=== Begin Enclosure ===
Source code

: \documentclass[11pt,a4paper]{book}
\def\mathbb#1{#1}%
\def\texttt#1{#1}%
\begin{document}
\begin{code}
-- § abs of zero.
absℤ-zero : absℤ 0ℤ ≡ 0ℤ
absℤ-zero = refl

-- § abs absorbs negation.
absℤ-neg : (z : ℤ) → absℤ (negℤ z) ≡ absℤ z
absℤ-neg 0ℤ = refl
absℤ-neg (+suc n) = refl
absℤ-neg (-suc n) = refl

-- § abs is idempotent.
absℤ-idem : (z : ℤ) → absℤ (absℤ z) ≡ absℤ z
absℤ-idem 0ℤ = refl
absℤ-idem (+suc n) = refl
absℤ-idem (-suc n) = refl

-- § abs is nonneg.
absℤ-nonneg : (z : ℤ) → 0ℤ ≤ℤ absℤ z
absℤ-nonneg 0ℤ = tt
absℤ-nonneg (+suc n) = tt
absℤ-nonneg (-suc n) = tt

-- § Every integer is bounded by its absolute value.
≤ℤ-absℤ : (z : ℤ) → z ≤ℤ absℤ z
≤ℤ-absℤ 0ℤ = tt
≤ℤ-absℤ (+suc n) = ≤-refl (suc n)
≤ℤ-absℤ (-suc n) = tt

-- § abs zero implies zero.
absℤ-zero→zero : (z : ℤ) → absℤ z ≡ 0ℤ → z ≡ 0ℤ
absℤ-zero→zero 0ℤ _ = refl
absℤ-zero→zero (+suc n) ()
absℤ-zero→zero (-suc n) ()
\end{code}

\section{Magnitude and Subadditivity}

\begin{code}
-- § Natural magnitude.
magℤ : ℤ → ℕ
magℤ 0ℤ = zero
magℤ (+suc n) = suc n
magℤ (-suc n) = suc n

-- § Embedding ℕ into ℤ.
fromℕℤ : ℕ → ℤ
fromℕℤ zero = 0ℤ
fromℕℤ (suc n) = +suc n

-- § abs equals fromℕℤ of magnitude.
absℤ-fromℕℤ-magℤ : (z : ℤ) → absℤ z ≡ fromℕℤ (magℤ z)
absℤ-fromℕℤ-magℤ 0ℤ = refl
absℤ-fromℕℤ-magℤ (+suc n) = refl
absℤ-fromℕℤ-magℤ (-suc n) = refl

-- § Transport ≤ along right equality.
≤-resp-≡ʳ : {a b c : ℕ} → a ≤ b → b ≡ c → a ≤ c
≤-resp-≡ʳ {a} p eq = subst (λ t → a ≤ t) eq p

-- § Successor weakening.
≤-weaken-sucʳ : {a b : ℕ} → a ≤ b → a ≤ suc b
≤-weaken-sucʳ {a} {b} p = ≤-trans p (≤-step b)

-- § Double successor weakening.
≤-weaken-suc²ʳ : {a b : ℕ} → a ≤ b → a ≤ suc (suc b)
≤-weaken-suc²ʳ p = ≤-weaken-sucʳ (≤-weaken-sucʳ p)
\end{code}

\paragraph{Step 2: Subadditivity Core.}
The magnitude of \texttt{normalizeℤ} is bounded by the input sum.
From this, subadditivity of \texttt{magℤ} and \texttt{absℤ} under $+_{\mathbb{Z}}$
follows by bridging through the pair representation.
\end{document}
=== End Enclosure ===
TRY IT —
Pull every line containing "texttt" from the material above.

SOLUTION TO THIS EXERCISE —
\def\texttt#1{#1}%
The magnitude of \texttt{normalizeℤ} is bounded by the input sum.
From this, subadditivity of \texttt{magℤ} and \texttt{absℤ} under $+_{\mathbb{Z}}$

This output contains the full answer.